If aliens somehow go extinct, we stop simulating again since there's nothing left to simulate.

After n reaches zero or the upper limit, we also record the population (it will be either zero or some number >= max_pop).

I repeat this many times and record every result. At the end, number of zeros divided by total number of results should give me an approximation.

The code

from random import randint

import numpy as np



pop_max = 100

iter_max = 100000



results = np.zeros(iter_max, dtype=int)



for i in range(iter_max):

    n = 1

    while n > 0 and n < pop_max:

        for j in range(n):

            x = randint(1, 4)

            if x == 1:

                n = n - 1

            elif x == 2:

                continue

            elif x == 3:

                n = n + 1

            elif x == 4:

                n = n + 2

    results[i] = n



print( np.bincount(results)[0] / iter_max )

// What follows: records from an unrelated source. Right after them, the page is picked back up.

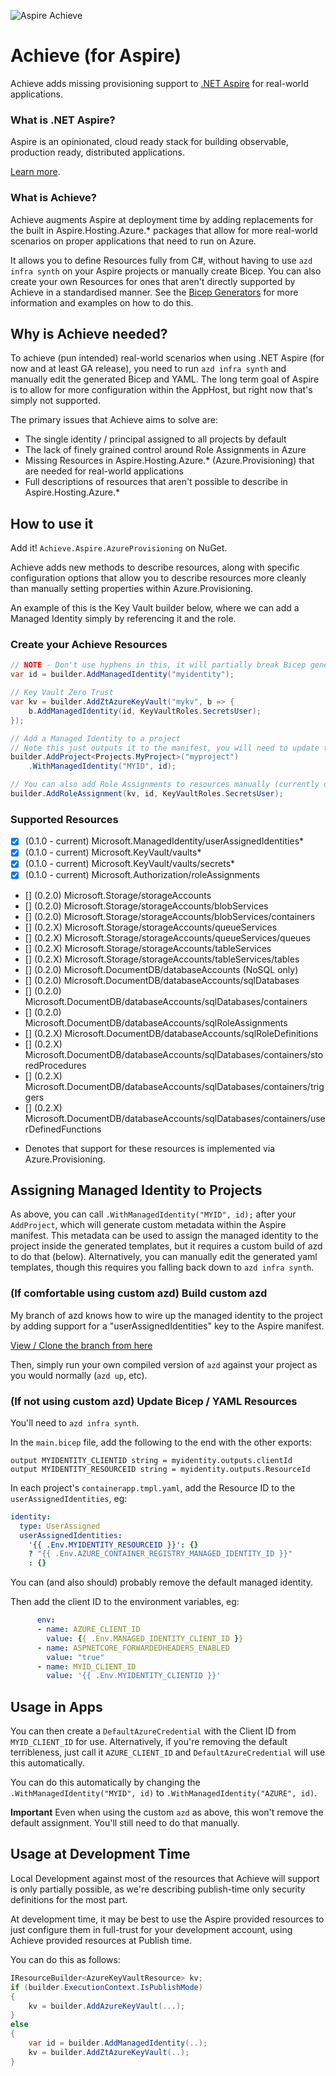 ![Aspire Achieve](https://github.com/rudiv/Achieve.Aspire/blob/main/assets/aspire-achieve.png?raw=true)

# Achieve (for Aspire)

Achieve adds missing provisioning support to [.NET Aspire](https://github.com/dotnet/aspire) for real-world applications.

### What is .NET Aspire?

Aspire is an opinionated, cloud ready stack for building observable, production ready, distributed applications.

[Learn more](https://learn.microsoft.com/en-us/dotnet/aspire/get-started/aspire-overview).

### What is Achieve?

Achieve augments Aspire at deployment time by adding replacements for the built in Aspire.Hosting.Azure.* packages that
allow for more real-world scenarios on proper applications that need to run on Azure.

It allows you to define Resources fully from C#, without having to use `azd infra synth` on your Aspire projects or
manually create Bicep. You can also create your own Resources for ones that aren't directly supported by Achieve in a
standardised manner. See the [Bicep Generators](https://github.com/rudiv/Achieve.Aspire/tree/main/src/Achieve.Aspire.AzureProvisioning/Bicep) 
for more information and examples on how to do this.

## Why is Achieve needed?

To achieve (pun intended) real-world scenarios when using .NET Aspire (for now and at least GA release), you need to run
`azd infra synth` and manually edit the generated Bicep and YAML. The long term goal of Aspire is to allow for more
configuration within the AppHost, but right now that's simply not supported.

The primary issues that Achieve aims to solve are:

- The single identity / principal assigned to all projects by default
- The lack of finely grained control around Role Assignments in Azure
- Missing Resources in Aspire.Hosting.Azure.* (Azure.Provisioning) that are needed for real-world applications
- Full descriptions of resources that aren't possible to describe in Aspire.Hosting.Azure.*

## How to use it

Add it! `Achieve.Aspire.AzureProvisioning` on NuGet.

Achieve adds new methods to describe resources, along with specific configuration options that allow you to describe
resources more cleanly than manually setting properties within Azure.Provisioning.

An example of this is the Key Vault builder below, where we can add a Managed Identity simply by referencing it and the
role.

### Create your Achieve Resources

```csharp
// NOTE - Don't use hyphens in this, it will partially break Bicep generation despite "Name must contain only ASCII letters, digits, and hyphens."
var id = builder.AddManagedIdentity("myidentity");

// Key Vault Zero Trust
var kv = builder.AddZtAzureKeyVault("mykv", b => {
    b.AddManagedIdentity(id, KeyVaultRoles.SecretsUser);
});

// Add a Managed Identity to a project
// Note this just outputs it to the manifest, you will need to update the YAML or use the azd branch above
builder.AddProject<Projects.MyProject>("myproject")
    .WithManagedIdentity("MYID", id);

// You can also add Role Assignments to resources manually (currently only KV supported)
builder.AddRoleAssignment(kv, id, KeyVaultRoles.SecretsUser);
```

### Supported Resources

- [x] (0.1.0 - current) Microsoft.ManagedIdentity/userAssignedIdentities*
- [x] (0.1.0 - current) Microsoft.KeyVault/vaults*
- [x] (0.1.0 - current) Microsoft.KeyVault/vaults/secrets*
- [x] (0.1.0 - current) Microsoft.Authorization/roleAssignments
- [] (0.2.0) Microsoft.Storage/storageAccounts
- [] (0.2.0) Microsoft.Storage/storageAccounts/blobServices
- [] (0.2.0) Microsoft.Storage/storageAccounts/blobServices/containers
- [] (0.2.X) Microsoft.Storage/storageAccounts/queueServices
- [] (0.2.X) Microsoft.Storage/storageAccounts/queueServices/queues
- [] (0.2.X) Microsoft.Storage/storageAccounts/tableServices
- [] (0.2.X) Microsoft.Storage/storageAccounts/tableServices/tables
- [] (0.2.0) Microsoft.DocumentDB/databaseAccounts (NoSQL only)
- [] (0.2.0) Microsoft.DocumentDB/databaseAccounts/sqlDatabases
- [] (0.2.0) Microsoft.DocumentDB/databaseAccounts/sqlDatabases/containers
- [] (0.2.0) Microsoft.DocumentDB/databaseAccounts/sqlRoleAssignments
- [] (0.2.X) Microsoft.DocumentDB/databaseAccounts/sqlRoleDefinitions
- [] (0.2.X) Microsoft.DocumentDB/databaseAccounts/sqlDatabases/containers/storedProcedures
- [] (0.2.X) Microsoft.DocumentDB/databaseAccounts/sqlDatabases/containers/triggers
- [] (0.2.X) Microsoft.DocumentDB/databaseAccounts/sqlDatabases/containers/userDefinedFunctions

* Denotes that support for these resources is implemented via Azure.Provisioning.

## Assigning Managed Identity to Projects

As above, you can call `.WithManagedIdentity("MYID", id);` after your `AddProject`, which will generate custom metadata
within the Aspire manifest. This metadata can be used to assign the managed identity to the project inside the generated
templates, but it requires a custom build of azd to do that (below). Alternatively, you can manually edit the generated
yaml templates, though this requires you falling back down to `azd infra synth`.

### (If comfortable using custom azd) Build custom azd

My branch of azd knows how to wire up the managed identity to the project by adding support for a "userAssignedIdentities"
key to the Aspire manifest.

[View / Clone the branch from here](https://github.com/rudiv/azure-dev/tree/aspire-project-uai)

Then, simply run your own compiled version of `azd` against your project as you would normally (`azd up`, etc).

### (If not using custom azd) Update Bicep / YAML Resources

You'll need to `azd infra synth`.

In the `main.bicep` file, add the following to the end with the other exports:

```
output MYIDENTITY_CLIENTID string = myidentity.outputs.clientId
output MYIDENTITY_RESOURCEID string = myidentity.outputs.ResourceId
```

In each project's `containerapp.tmpl.yaml`, add the Resource ID to the `userAssignedIdentities`, eg:

```yaml
identity:
  type: UserAssigned
  userAssignedIdentities:
    '{{ .Env.MYIDENTITY_RESOURCEID }}': {}
    ? "{{ .Env.AZURE_CONTAINER_REGISTRY_MANAGED_IDENTITY_ID }}"
    : {}
```

You can (and also should) probably remove the default managed identity.

Then add the client ID to the environment variables, eg:

```yaml
      env:
      - name: AZURE_CLIENT_ID
        value: {{ .Env.MANAGED_IDENTITY_CLIENT_ID }}
      - name: ASPNETCORE_FORWARDEDHEADERS_ENABLED
        value: "true"
      - name: MYID_CLIENT_ID
        value: '{{ .Env.MYIDENTITY_CLIENTID }}'
```

## Usage in Apps

You can then create a `DefaultAzureCredential` with the Client ID from `MYID_CLIENT_ID` for use. Alternatively, if you're
removing the default terribleness, just call it `AZURE_CLIENT_ID` and `DefaultAzureCredential` will use this automatically.

You can do this automatically by changing the `.WithManagedIdentity("MYID", id)` to `.WithManagedIdentity("AZURE", id)`.

**Important** Even when using the custom `azd` as above, this won't remove the default assignment. You'll still need to
do that manually.

## Usage at Development Time

Local Development against most of the resources that Achieve will support is only partially possible, as we're describing
publish-time only security definitions for the most part.

At development time, it may be best to use the Aspire provided resources to just configure them in full-trust for your
development account, using Achieve provided resources at Publish time.

You can do this as follows:
```csharp
IResourceBuilder<AzureKeyVaultResource> kv;
if (builder.ExecutionContext.IsPublishMode)
{
    kv = builder.AddAzureKeyVault(...);
}
else
{
    var id = builder.AddManagedIdentity(..);
    kv = builder.AddZtAzureKeyVault(..);
}
``` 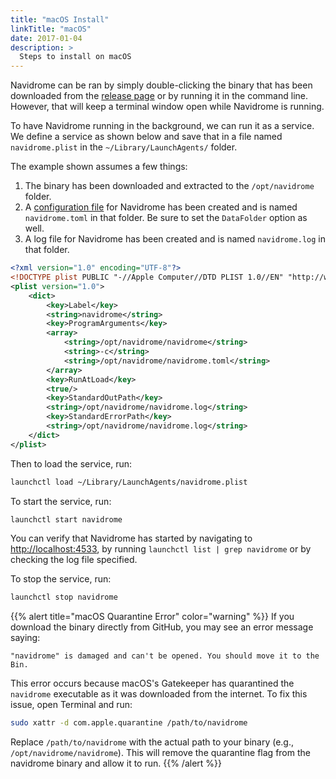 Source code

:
 ```yaml
---
title: "macOS Install"
linkTitle: "macOS"
date: 2017-01-04
description: >
  Steps to install on macOS
---
```



Navidrome can be ran by simply double-clicking the binary that has been downloaded from the [release page](https://github.com/navidrome/navidrome/releases/latest) or by running it in the command line. However, that will keep a terminal window open while Navidrome is running.

To have Navidrome running in the background, we can run it as a service.
We define a service as shown below and save that in a file named `navidrome.plist` in the `~/Library/LaunchAgents/` folder.

The example shown assumes a few things:

1. The binary has been downloaded and extracted to the `/opt/navidrome` folder.
2. A [configuration file](https://www.navidrome.org/docs/usage/configuration-options) for Navidrome has been created and is named `navidrome.toml` in that folder. Be sure to set the `DataFolder` option as well.
3. A log file for Navidrome has been created and is named `navidrome.log` in that folder.

```xml
<?xml version="1.0" encoding="UTF-8"?>
<!DOCTYPE plist PUBLIC "-//Apple Computer//DTD PLIST 1.0//EN" "http://www.apple.com/DTDs/PropertyList-1.0.dtd">
<plist version="1.0">
    <dict>
        <key>Label</key>
        <string>navidrome</string>
        <key>ProgramArguments</key>
        <array>
            <string>/opt/navidrome/navidrome</string>
            <string>-c</string>
            <string>/opt/navidrome/navidrome.toml</string>
        </array>
        <key>RunAtLoad</key>
        <true/>
        <key>StandardOutPath</key>
        <string>/opt/navidrome/navidrome.log</string>
        <key>StandardErrorPath</key>
        <string>/opt/navidrome/navidrome.log</string>
    </dict>
</plist>
```

Then to load the service, run:
```bash
launchctl load ~/Library/LaunchAgents/navidrome.plist
```

To start the service, run:
```bash
launchctl start navidrome
```

You can verify that Navidrome has started by navigating to [http://localhost:4533](http://localhost:4533), by running `launchctl list | grep navidrome` or by checking the log file specified.

To stop the service, run:
```bash
launchctl stop navidrome
```

{{% alert title="macOS Quarantine Error" color="warning" %}}
If you download the binary directly from GitHub, you may see an error message saying:

```
"navidrome" is damaged and can't be opened. You should move it to the Bin.
```

This error occurs because macOS's Gatekeeper has quarantined the `navidrome` executable as it was downloaded from the internet. To fix this issue, open Terminal and run:

```bash
sudo xattr -d com.apple.quarantine /path/to/navidrome
```

Replace `/path/to/navidrome` with the actual path to your binary (e.g., `/opt/navidrome/navidrome`). This will remove the quarantine flag from the navidrome binary and allow it to run.
{{% /alert %}}
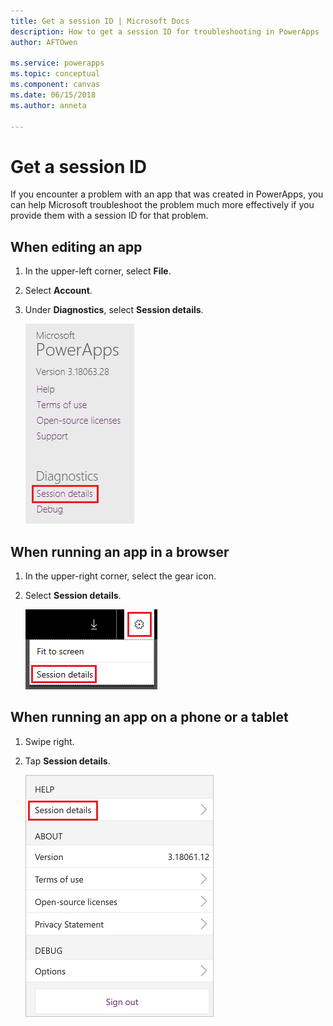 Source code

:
 ```yaml
---
title: Get a session ID | Microsoft Docs
description: How to get a session ID for troubleshooting in PowerApps
author: AFTOwen

ms.service: powerapps
ms.topic: conceptual
ms.component: canvas
ms.date: 06/15/2018
ms.author: anneta

---
```

# Get a session ID
If you encounter a problem with an app that was created in PowerApps, you can help Microsoft troubleshoot the problem much more effectively if you provide them with a session ID for that problem.

## When editing an app
1. In the upper-left corner, select **File**.

1. Select **Account**.

1. Under **Diagnostics**, select **Session details**.

     ![Get a session ID from PowerApps Studio](media/get-sessionid/studio.png)

## When running an app in a browser
1. In the upper-right corner, select the gear icon.

1. Select **Session details**.

     ![Get a session ID from a browser](media/get-sessionid/browser.png)

## When running an app on a phone or a tablet
1. Swipe right.

1. Tap **Session details**.

     ![Get a session ID from a browser](media/get-sessionid/mobile.png)
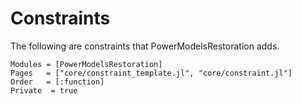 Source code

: # Constraints

The following are constraints that PowerModelsRestoration adds.

```@autodocs
Modules = [PowerModelsRestoration]
Pages   = ["core/constraint_template.jl", "core/constraint.jl"]
Order   = [:function]
Private  = true
``` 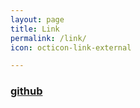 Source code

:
 ```yaml
---
layout: page
title: Link
permalink: /link/
icon: octicon-link-external

---
```


### [github](https://github.com/tyler-yox/blog) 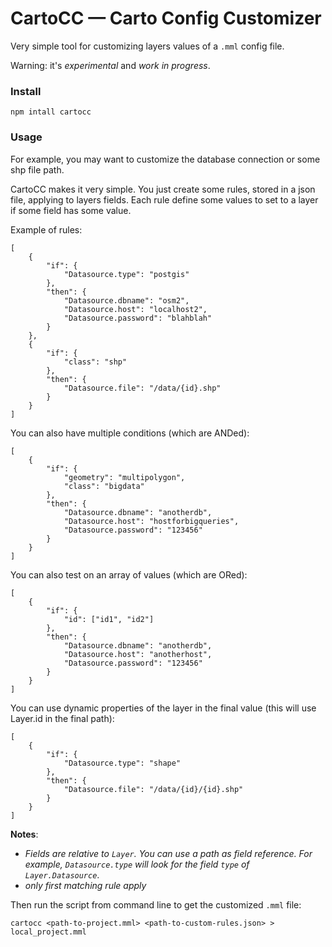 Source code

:# CartoCC — Carto Config Customizer

Very simple tool for customizing layers values of a `.mml` config file.

Warning: it's *experimental* and *work in progress*.

### Install

```
npm intall cartocc
```

### Usage

For example, you may want to customize the database connection or some shp file path.

CartoCC makes it very simple. You just create some rules, stored in a json file, applying to layers fields. Each rule define some values to set to a layer if some field has some value.

Example of rules:

```
[
    {
        "if": {
            "Datasource.type": "postgis"
        },
        "then": {
            "Datasource.dbname": "osm2",
            "Datasource.host": "localhost2",
            "Datasource.password": "blahblah"
        }
    },
    {
        "if": {
            "class": "shp"
        },
        "then": {
            "Datasource.file": "/data/{id}.shp"
        }
    }
]
```

You can also have multiple conditions (which are ANDed):
```
[
    {
        "if": {
            "geometry": "multipolygon",
            "class": "bigdata"
        },
        "then": {
            "Datasource.dbname": "anotherdb",
            "Datasource.host": "hostforbigqueries",
            "Datasource.password": "123456"
        }
    }
]
```

You can also test on an array of values (which are ORed):
```
[
    {
        "if": {
            "id": ["id1", "id2"]
        },
        "then": {
            "Datasource.dbname": "anotherdb",
            "Datasource.host": "anotherhost",
            "Datasource.password": "123456"
        }
    }
]
```

You can use dynamic properties of the layer in the final value (this will use Layer.id in the final path):
```
[
    {
        "if": {
            "Datasource.type": "shape"
        },
        "then": {
            "Datasource.file": "/data/{id}/{id}.shp"
        }
    }
]
```

**Notes**:
* *Fields are relative to `Layer`. You can use a path as field reference.
For example, `Datasource.type` will look for the field `type` of `Layer.Datasource`*.
* *only first matching rule apply*


Then run the script from command line to get the customized `.mml` file:

```
cartocc <path-to-project.mml> <path-to-custom-rules.json> > local_project.mml
```
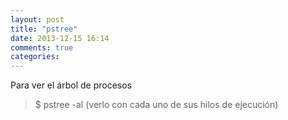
 ```yaml
---
layout: post
title: "pstree"
date: 2013-12-15 16:14
comments: true
categories: 
---
```

Para ver el árbol de procesos

>$ pstree -al   (verlo con cada uno de sus hilos de ejecución)

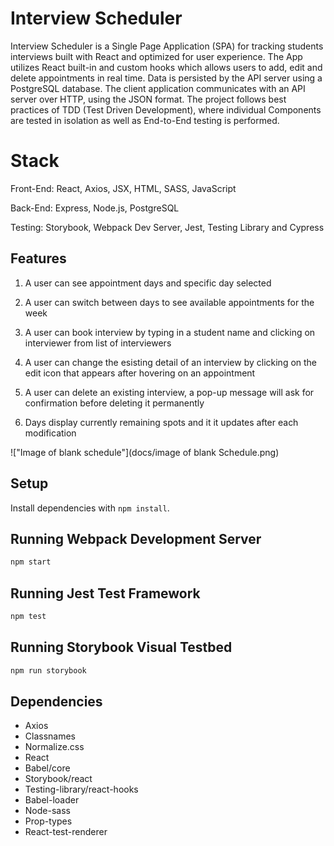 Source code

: # Interview Scheduler
Interview Scheduler is a Single Page Application (SPA) for tracking students interviews built with React and optimized for user experience. The App utilizes React built-in and custom hooks which allows users to add, edit and delete appointments in real time. Data is persisted by the API server using a PostgreSQL database. The client application communicates with an API server over HTTP, using the JSON format. The project follows best practices of TDD (Test Driven Development), where individual Components are tested in isolation as well as End-to-End testing is performed.
# Stack
Front-End: React, Axios, JSX, HTML, SASS, JavaScript

Back-End: Express, Node.js, PostgreSQL

Testing: Storybook, Webpack Dev Server, Jest, Testing Library and Cypress

## Features 
1. A user can see appointment days and specific day selected

2. A user can switch between days to see available appointments for the week

3. A user can book interview by typing in a student name and clicking on interviewer from list of interviewers

4. A user can change the esisting detail of an interview by clicking on the edit icon that appears after hovering on an appointment

5. A user can delete an existing interview, a pop-up message will ask for confirmation before deleting it permanently

6. Days display currently remaining spots and it it updates after each modification

!["Image of blank schedule"](docs/image of blank Schedule.png)


## Setup

Install dependencies with `npm install`.

## Running Webpack Development Server
```sh
npm start
```
## Running Jest Test Framework
```sh
npm test
```
## Running Storybook Visual Testbed
```sh
npm run storybook
```

## Dependencies

- Axios
- Classnames
- Normalize.css
- React
- Babel/core
- Storybook/react
- Testing-library/react-hooks
- Babel-loader
- Node-sass
- Prop-types
- React-test-renderer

iter_max and pop_max can be changed indeed, but I thought if there is 100 aliens, the probability that they go extinct would be negligibly low. This is just a guess though, I haven't done anything to calculate a (more) proper upper limit for population.

This code gives promising results, fairly close to the real answer which is approximately %41.4.

Some outputs

> python aliens.py

0.41393

> python aliens.py

0.41808

> python aliens.py

0.41574

> python aliens.py

0.4149

> python aliens.py

0.41505

> python aliens.py

0.41277

> python aliens.py

0.41428

> python aliens.py

0.41407

> python aliens.py

0.41676

Aftermath

I'm okay with the results but I can't say the same for the time this code takes. It takes around 16-17 seconds :)

How can I improve the speed? How can I optimize loops (especially the while loop)? Maybe there's a much better approach or better models?

There are some obvious possible simplifications for elegance, if not necessarily for speed.

The while condition should be written as a double-ended inequality:

while 0 < n < pop_max:

    …

The variable j is unused. The convention is to use _ as the name of a "throwaway" variable.

The if-elif chain can be eliminated with a smarter randint() call:

for j in range(n):

    n += randint(-1, 2)

NumPy is overkill here, when all you want to know whether the population went extinct. The built-in sum() function can do the counting for you.

Each simulation run is independent. I'd put the code in a function for readability.

from random import randint



def population(pop_max=100):

    n = 1

    while 0 < n < pop_max:

        for _ in range(n):

            n += randint(-1, 2)

    return n



iterations = 100000

print(sum(population() == 0 for _ in range(iterations)) / iterations)

numpy has a function to generate a random array, this might be faster than generating a random number within the inner loop.
https://docs.scipy.org/doc/numpy/reference/generated/numpy.random.randint.html

You can also try generating a larger 32 or 64-bit number, and shifting and masking the whole time to get 2 random bits. However, this is a bit far-fetched.